Abstract

Soil spatial variability is a key point for the sustainable water management in agriculture. Fractal techniques provide proper tools to analyze soil spatial variability searching for statistical self-similarity patterns among different scales. Although they have been extensively applied to study the soil properties variability, its applicability for the soil water content (SWC) distribution is complicated because requires many data difficult to obtain with the typical point soil water sensors. Recently, a fiber optic distributed temperature sensor has been used to measure soil thermal properties which relate to SWC. These sensors provide large amount of data with high spatial and temporal resolution, thus filling the gap of point soil water sensors. In the present work, soil temperature was measured with a Distributed Temperature Sensing (DTS) and SWC was estimated by different fitting functions which have been studied with focus on spatial variability.Temperature was measured in a 133 m fiber optic cable laid in a sandy soil field plot.

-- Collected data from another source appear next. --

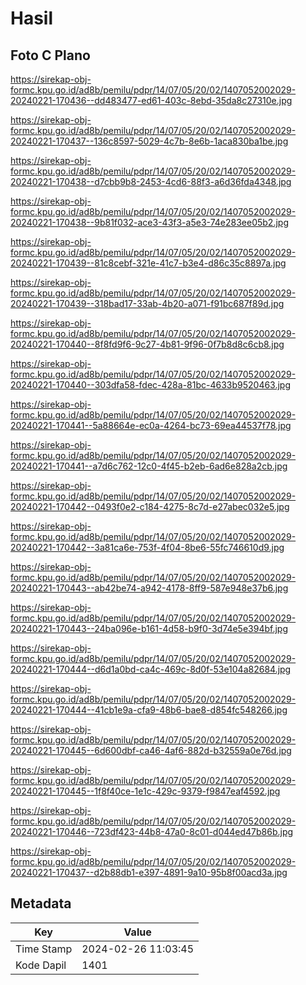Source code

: # Hasil

## Foto C Plano

https://sirekap-obj-formc.kpu.go.id/ad8b/pemilu/pdpr/14/07/05/20/02/1407052002029-20240221-170436--dd483477-ed61-403c-8ebd-35da8c27310e.jpg

https://sirekap-obj-formc.kpu.go.id/ad8b/pemilu/pdpr/14/07/05/20/02/1407052002029-20240221-170437--136c8597-5029-4c7b-8e6b-1aca830ba1be.jpg

https://sirekap-obj-formc.kpu.go.id/ad8b/pemilu/pdpr/14/07/05/20/02/1407052002029-20240221-170438--d7cbb9b8-2453-4cd6-88f3-a6d36fda4348.jpg

https://sirekap-obj-formc.kpu.go.id/ad8b/pemilu/pdpr/14/07/05/20/02/1407052002029-20240221-170438--9b81f032-ace3-43f3-a5e3-74e283ee05b2.jpg

https://sirekap-obj-formc.kpu.go.id/ad8b/pemilu/pdpr/14/07/05/20/02/1407052002029-20240221-170439--81c8cebf-321e-41c7-b3e4-d86c35c8897a.jpg

https://sirekap-obj-formc.kpu.go.id/ad8b/pemilu/pdpr/14/07/05/20/02/1407052002029-20240221-170439--318bad17-33ab-4b20-a071-f91bc687f89d.jpg

https://sirekap-obj-formc.kpu.go.id/ad8b/pemilu/pdpr/14/07/05/20/02/1407052002029-20240221-170440--8f8fd9f6-9c27-4b81-9f96-0f7b8d8c6cb8.jpg

https://sirekap-obj-formc.kpu.go.id/ad8b/pemilu/pdpr/14/07/05/20/02/1407052002029-20240221-170440--303dfa58-fdec-428a-81bc-4633b9520463.jpg

https://sirekap-obj-formc.kpu.go.id/ad8b/pemilu/pdpr/14/07/05/20/02/1407052002029-20240221-170441--5a88664e-ec0a-4264-bc73-69ea44537f78.jpg

https://sirekap-obj-formc.kpu.go.id/ad8b/pemilu/pdpr/14/07/05/20/02/1407052002029-20240221-170441--a7d6c762-12c0-4f45-b2eb-6ad6e828a2cb.jpg

https://sirekap-obj-formc.kpu.go.id/ad8b/pemilu/pdpr/14/07/05/20/02/1407052002029-20240221-170442--0493f0e2-c184-4275-8c7d-e27abec032e5.jpg

https://sirekap-obj-formc.kpu.go.id/ad8b/pemilu/pdpr/14/07/05/20/02/1407052002029-20240221-170442--3a81ca6e-753f-4f04-8be6-55fc746610d9.jpg

https://sirekap-obj-formc.kpu.go.id/ad8b/pemilu/pdpr/14/07/05/20/02/1407052002029-20240221-170443--ab42be74-a942-4178-8ff9-587e948e37b6.jpg

https://sirekap-obj-formc.kpu.go.id/ad8b/pemilu/pdpr/14/07/05/20/02/1407052002029-20240221-170443--24ba096e-b161-4d58-b9f0-3d74e5e394bf.jpg

https://sirekap-obj-formc.kpu.go.id/ad8b/pemilu/pdpr/14/07/05/20/02/1407052002029-20240221-170444--d6d1a0bd-ca4c-469c-8d0f-53e104a82684.jpg

https://sirekap-obj-formc.kpu.go.id/ad8b/pemilu/pdpr/14/07/05/20/02/1407052002029-20240221-170444--41cb1e9a-cfa9-48b6-bae8-d854fc548266.jpg

https://sirekap-obj-formc.kpu.go.id/ad8b/pemilu/pdpr/14/07/05/20/02/1407052002029-20240221-170445--6d600dbf-ca46-4af6-882d-b32559a0e76d.jpg

https://sirekap-obj-formc.kpu.go.id/ad8b/pemilu/pdpr/14/07/05/20/02/1407052002029-20240221-170445--1f8f40ce-1e1c-429c-9379-f9847eaf4592.jpg

https://sirekap-obj-formc.kpu.go.id/ad8b/pemilu/pdpr/14/07/05/20/02/1407052002029-20240221-170446--723df423-44b8-47a0-8c01-d044ed47b86b.jpg

https://sirekap-obj-formc.kpu.go.id/ad8b/pemilu/pdpr/14/07/05/20/02/1407052002029-20240221-170437--d2b88db1-e397-4891-9a10-95b8f00acd3a.jpg


## Metadata

| Key        | Value               |
| ---------- | ------------------- |
| Time Stamp | 2024-02-26 11:03:45 |
| Kode Dapil | 1401                |



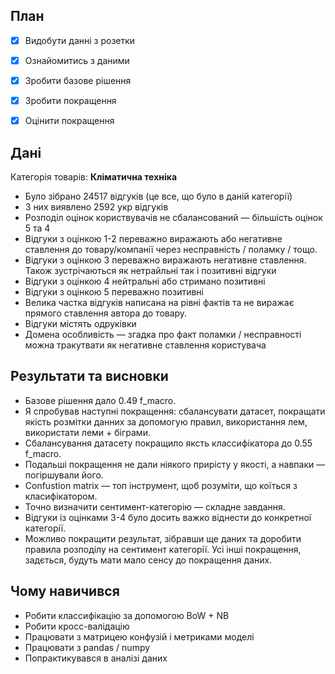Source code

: ## План

- [x] Видобути данні з розетки
- [x] Ознайомитись з даними
- [x] Зробити базове рішення
- [x] Зробити покращення
- [x] Оцінити покращення


## Дані

Категорія товарів: **Кліматична техніка**

- Було зібрано 24517 відгуків (це все, що було в даній категорії)
- З них виявлено 2592 укр відгуків
- Розподіл оцінок користвувачів не сбалансований — більшість оцінок 5 та 4
- Відгуки з оцінкою 1-2 переважно виражають або негативне ставлення до товару/компанії через несправність / поламку / тощо.
- Відгуки з оцінкою 3 переважно виражають негативне ставлення. Також зустрічаються як нетрайльні так і позитивні відгуки
- Відгуки з оцінкою 4 нейтральні або стримано позитивні
- Відгуки з оцінкою 5 переважно позитивні
- Велика частка відгуків написана на рівні фактів та не виражає прямого ставлення автора до товару.
- Відгуки містять одруківки
- Домена особливість — згадка про факт поламки / несправності можна тракутвати як негативне ставлення користувача


## Результати та висновки

- Базове рішення дало 0.49 f_macro.
- Я спробував наступні покращення: сбалансувати датасет, покращати якість розмітки данних за допомогую правил, використання лем, використати леми + біграми.
- Сбалансування датасету покращило яксть классифікатора до 0.55 f_macro.
- Подальші покращення не дали ніякого прирісту у якості, а навпаки — погіршували його.
- Confustion matrix — топ інструмент, щоб розуміти, що коїться з класифікатором.
- Точно визначити сентимент-категорію — складне завдання.
- Відгуки із оцінками 3-4 було досить важко віднести до конкретної категорії.
- Можливо покращити результат, зібравши ще даних та доробити правила розподілу на сентимент категорії. Усі інші покращення, задється, будуть мати мало сенсу до покращення даних.


## Чому навичився

- Робити классифікацію за допомогою BoW + NB
- Робити кросс-валідацію
- Працювати з матрицею конфузій і метриками моделі
- Працювати з pandas / numpy
- Попрактикувався в аналізі даних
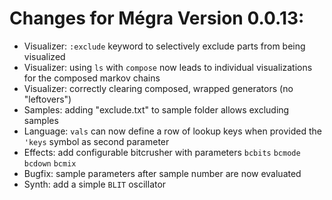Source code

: # Changes for Mégra Version 0.0.13:

* Visualizer: `:exclude` keyword to selectively exclude parts from being visualized
* Visualizer: using `ls` with `compose` now leads to individual visualizations for the composed markov chains
* Visualizer: correctly clearing composed, wrapped generators (no "leftovers")
* Samples: adding "exclude.txt" to sample folder allows excluding samples
* Language: `vals` can now define a row of lookup keys when provided the `'keys` symbol as second parameter
* Effects: add configurable bitcrusher with parameters `bcbits` `bcmode` `bcdown` `bcmix`
* Bugfix: sample parameters after sample number are now evaluated
* Synth: add a simple `BLIT` oscillator
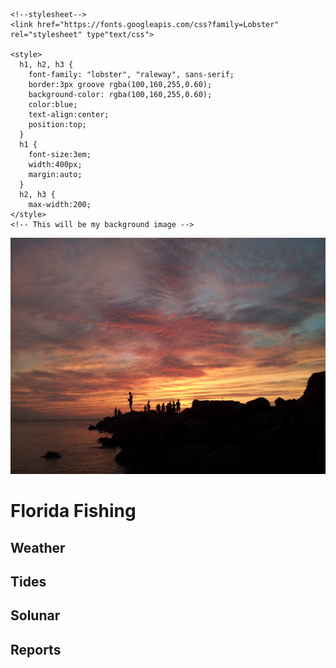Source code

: <!DOCTYPE html>
<html>
  <head>
    <title>Florida Fishing</title>
   
   <!--Reference For future stylesheet
   <link
     href="/style.css"
     type="text/css"
     rel="stylesheet"> -->
     
    <!--stylesheet-->
    <link href="https://fonts.googleapis.com/css?family=Lobster" rel="stylesheet" type"text/css">
    
    <style>  
      h1, h2, h3 {
        font-family: "lobster", "raleway", sans-serif;
        border:3px groove rgba(100,160,255,0.60);
        background-color: rgba(100,160,255,0.60);
        color:blue;
        text-align:center;
        position:top;       
      }
      h1 {
        font-size:3em;
        width:400px;
        margin:auto; 
      }
      h2, h3 {
        max-width:200;
    </style>
    <!-- This will be my background image -->
   <img
        src="https://github.com/Buffalosurfer/Fishing-1/blob/master/11.20.12%201594.jpg?raw=true">
  </head>
  <body> 
    <h1>Florida Fishing</h1>
      <h2>Weather</h2>
      <h2>Tides</h2>
      <h2>Solunar</h2>
      <h2>Reports</h2>      
  </body>
        </html>  
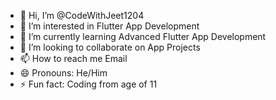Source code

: - 👋 Hi, I’m @CodeWithJeet1204
- 👀 I’m interested in Flutter App Development
- 🌱 I’m currently learning Advanced Flutter App Development
- 💞️ I’m looking to collaborate on App Projects
- 📫 How to reach me Email
- 😄 Pronouns: He/Him
- ⚡ Fun fact: Coding from age of 11

<!---
CodeWithJeet1204/CodeWithJeet1204 is a ✨ special ✨ repository because its `README.md` (this file) appears on your GitHub profile.
You can click the Preview link to take a look at your changes.
--->
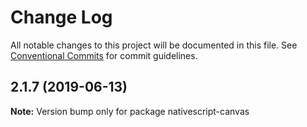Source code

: # Change Log

All notable changes to this project will be documented in this file.
See [Conventional Commits](https://conventionalcommits.org) for commit guidelines.

## 2.1.7 (2019-06-13)

**Note:** Version bump only for package nativescript-canvas
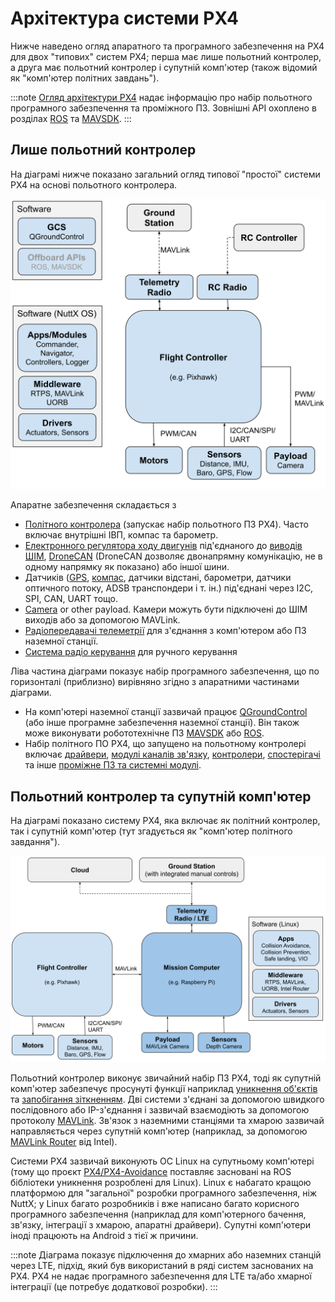 # Архітектура системи PX4

Нижче наведено огляд апаратного та програмного забезпечення на PX4 для двох "типових" систем PX4; перша має лише польотний контролер, а друга має польотний контролер і супутній комп'ютер (також відомий як "комп'ютер політних завдань").

:::note
[Огляд архітектури PX4](../concept/architecture.md) надає інформацію про набір польотного програмного забезпечення та проміжного ПЗ. Зовнішні API охоплено в розділах [ROS](../ros/README.md) та [MAVSDK](https://mavsdk.mavlink.io/main/en/).
:::

## Лише польотний контролер

На діаграмі нижче показано загальний огляд типової "простої" системи PX4 на основі польотного контролера.

![Архітектура PX4 — система лише з політним контролером](../../assets/diagrams/px4_arch_fc.svg)

<!-- Source for drawing: https://docs.google.com/drawings/d/1_2n43WrbkWTs1kz0w0avVEeebJbfTj5SSqvCmvSOBdU/edit -->

Апаратне забезпечення складається з

- [Політного контролера](../flight_controller/README.md) (запускає набір польотного ПЗ PX4). Часто включає внутрішні ІВП, компас та барометр.
- [Електронного регулятора ходу двигунів](../peripherals/esc_motors.md) під'єднаного до [виводів ШІМ](../peripherals/pwm_escs_and_servo.md), [DroneCAN](../dronecan/escs.md) (DroneCAN дозволяє двонапрямну комунікацію, не в одному напрямку як показано) або іншої шини.
- Датчиків ([GPS](../gps_compass/README.md), [компас](../gps_compass/README.md), датчики відстані, барометри, датчики оптичного потоку, ADSB транспондери і т. ін.) під'єднані через I2C, SPI, CAN, UART тощо.
- [Camera](../camera/index.md) or other payload. Камери можуть бути підключені до ШІМ виходів або за допомогою MAVLink.
- [Радіопередавачі телеметрії](../telemetry/README.md) для з'єднання з комп'ютером або ПЗ наземної станції.
- [Система радіо керування](../getting_started/rc_transmitter_receiver.md) для ручного керування

Ліва частина діаграми показує набір програмного забезпечення, що по горизонталі (приблизно) вирівняно згідно з апаратними частинами діаграми.

- На комп'ютері наземної станції зазвичай працює [QGroundControl](../getting_started/px4_basic_concepts.md#qgc) (або інше програмне забезпечення наземної станції). Він також може виконувати робототехнічне ПЗ [MAVSDK](https://mavsdk.mavlink.io/) або [ROS](../ros/README.md).
- Набір політного ПО PX4, що запущено на польотному контролері включає [драйвери](../modules/modules_driver.md), [модулі каналів зв'язку](../modules/modules_communication.md), [контролери](../modules/modules_controller.md), [спостерігачі](../modules/modules_controller.md) та інше [проміжне ПЗ та системні модулі](../modules/modules_main.md).

## Польотний контролер та супутній комп'ютер

На діаграмі показано систему PX4, яка включає як політний контролер, так і супутній комп'ютер (тут згадується як "комп'ютер політного завдання").

![Архітектура PX4 - система з політним контролером і супутнім комп'ютером](../../assets/diagrams/px4_arch_fc_companion.svg)

<!-- source for drawing: https://docs.google.com/drawings/d/1zFtvA_B-BmfmxFmAd-XIvAZ-jRqOydj0aBtqSolBcqI/edit -->

Польотний контролер виконує звичайний набір ПЗ PX4, тоді як супутній комп'ютер забезпечує просунуті функції наприклад [уникнення об'єктів](../computer_vision/obstacle_avoidance.md) та [запобігання зіткненням](../computer_vision/collision_prevention.md). Дві системи з'єднані за допомогою швидкого послідовного або IP-з'єднання і зазвичай взаємодіють за допомогою протоколу [MAVLink](https://mavlink.io/en/). Зв'язок з наземними станціями та хмарою зазвичай направляється через супутній комп'ютер (наприклад, за допомогою [MAVLink Router](https://github.com/mavlink-router/mavlink-router) від Intel).

Системи PX4 зазвичай виконують ОС Linux на супутньому комп'ютері (тому що проєкт [PX4/PX4-Avoidance](https://github.com/PX4/PX4-Avoidance) поставляє засновані на ROS бібліотеки уникнення розроблені для Linux). Linux є набагато кращою платформою для "загальної" розробки програмного забезпечення, ніж NuttX; у Linux багато розробників і вже написано багато корисного програмного забезпечення (наприклад для комп'ютерного бачення, зв'язку, інтеграції з хмарою, апаратні драйвери). Супутні комп'ютери іноді працюють на Android з тієї ж причини.

:::note
Діаграма показує підключення до хмарних або наземних станцій через LTE, підхід, який був використаний в ряді систем заснованих на PX4.
PX4 не надає програмного забезпечення для LTE та/або хмарної інтеграції (це потребує додаткової розробки).
:::
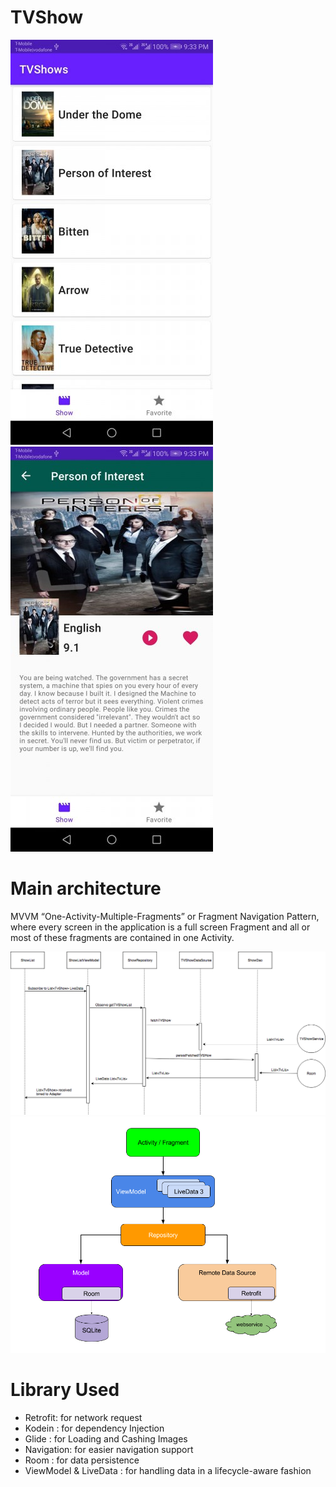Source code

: TVShow
===================================
![Screenshot](/image/main_screen.jpg )
![Screenshot](/image/detail_scree.jpg)



Main architecture
===================================
MVVM “One-Activity-Multiple-Fragments” or Fragment Navigation Pattern, where every screen in the application is a full screen Fragment and all or most of these fragments are contained in one Activity. 

![UMLTvShow](/image/UMLTvShow.png) ![MVVM](/image/mvvm.png) 



Library Used
===================================
* Retrofit: for network request
* Kodein : for dependency Injection
* Glide : for Loading and Cashing Images
* Navigation: for easier navigation support
* Room : for data persistence
* ViewModel & LiveData : for handling data in a lifecycle-aware fashion
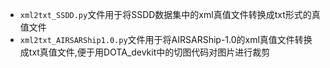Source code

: - `xml2txt_SSDD.py`文件用于将SSDD数据集中的xml真值文件转换成txt形式的真值文件  
- `xml2txt_AIRSARShip1.0.py`文件用于将AIRSARShip-1.0的xml真值文件转换成txt真值文件,便于用DOTA_devkit中的切图代码对图片进行裁剪
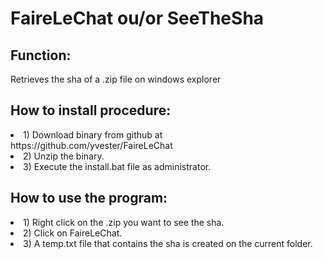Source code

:<h1>FaireLeChat ou/or SeeTheSha</h1>

<h2>Function:</h2>
Retrieves the sha of a .zip file on windows explorer

<h2>How to install procedure:</h2>
<li>1) Download binary from github at https://github.com/yvester/FaireLeChat</li>
<li>2) Unzip the binary.</li>
<li>3) Execute the install.bat file as administrator.</li>

<h2>How to use the program:</h2>
<li>1) Right click on the .zip you want to see the sha.</li>
<li>2) Click on FaireLeChat.</li>
<li>3) A temp.txt file that contains the sha is created on the current folder.</li>
 


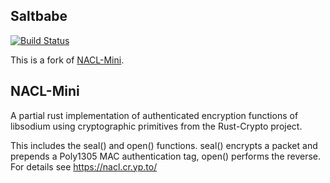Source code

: ## Saltbabe
[![Build Status](https://travis-ci.org/javadevelopr/nacl-mini.svg?branch=master)](https://travis-ci.org/hskang9/saltbabe)


This is a fork of [NACL-Mini](https://github.com/javadevelopr/nacl-mini).


## NACL-Mini


A partial rust implementation of authenticated encryption functions of libsodium using cryptographic primitives
from the Rust-Crypto project.

This includes the seal() and open() functions. 
seal() encrypts a packet and prepends a Poly1305 MAC authentication tag, open() performs the reverse.
For details see https://nacl.cr.yp.to/ 
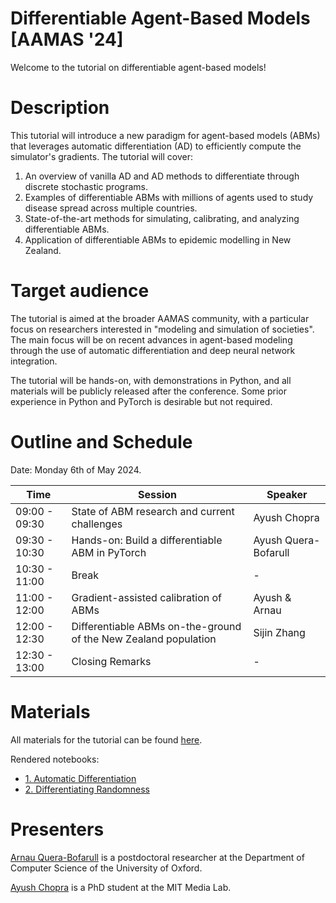 # Differentiable Agent-Based Models <br>[AAMAS '24]

Welcome to the tutorial on differentiable agent-based models!

# Description

This tutorial will introduce a new paradigm for agent-based models (ABMs) that leverages automatic differentiation (AD) to efficiently compute the simulator's gradients. The tutorial will cover:

1. An overview of vanilla AD and AD methods to differentiate through discrete stochastic programs.
2. Examples of differentiable ABMs with millions of agents used to study disease spread across multiple countries.
3. State-of-the-art methods for simulating, calibrating, and analyzing differentiable ABMs.
4. Application of differentiable ABMs to epidemic modelling in New Zealand.


# Target audience

The tutorial is aimed at the broader AAMAS community, with a particular focus on researchers interested in "modeling and simulation of societies". The main focus will be on recent advances in agent-based modeling through the use of automatic differentiation and deep neural network integration.

The tutorial will be hands-on, with demonstrations in Python, and all materials will be publicly released after the conference. Some prior experience in Python and PyTorch is desirable but not required.


# Outline and Schedule

Date: Monday 6th of May 2024.

| Time | Session | Speaker |
| --- | --- | --- |
| 09:00 - 09:30 | State of ABM research and current challenges | Ayush Chopra |
| 09:30 - 10:30 | Hands-on: Build a differentiable ABM in PyTorch | Ayush Quera-Bofarull|
| 10:30 - 11:00 | Break | - |
| 11:00 - 12:00 | Gradient-assisted calibration of ABMs | Ayush & Arnau |
| 12:00 - 12:30 | Differentiable ABMs on-the-ground of the New Zealand population | Sijin Zhang |
| 12:30 - 13:00 | Closing Remarks | - |

# Materials

All materials for the tutorial can be found [here](https://github.com/arnauqb/diff_abms_tutorial).

Rendered notebooks:

- [1. Automatic Differentiation](./webpage/01-automatic-differentiation)
- [2. Differentiating Randomness](./webpage/02-differentiating-randomness)


# Presenters

[Arnau Quera-Bofarull](https://www.arnau.ai) is a postdoctoral researcher at the Department of Computer Science of the University of Oxford.

[Ayush Chopra](https://www.media.mit.edu/people/ayushc/overview/) is a PhD student at the MIT Media Lab.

A The Active Heat Fiber Optic (AHFO) method was used, with 12 cm sampling resolution, and heat pulses (19,4 W/m during 2 min) were applied. The temperature data were correlated to SWC, considering the integration of temperature during the heat pulse Tcum, and then the datasets Tcum-SWC were fitted to the best fit statistical function (exponential, potential and polynomial). The results showed that the Tcum distribution presented a non-Gaussian pattern. Additionally, highly anti-persistent patterns have been detected for the larger spatial scaling lags. The function`s performance was different thus, the exponential function reproduced better the absolute moments of the temperature profile but it failed reproducing the non-Gaussian behavior.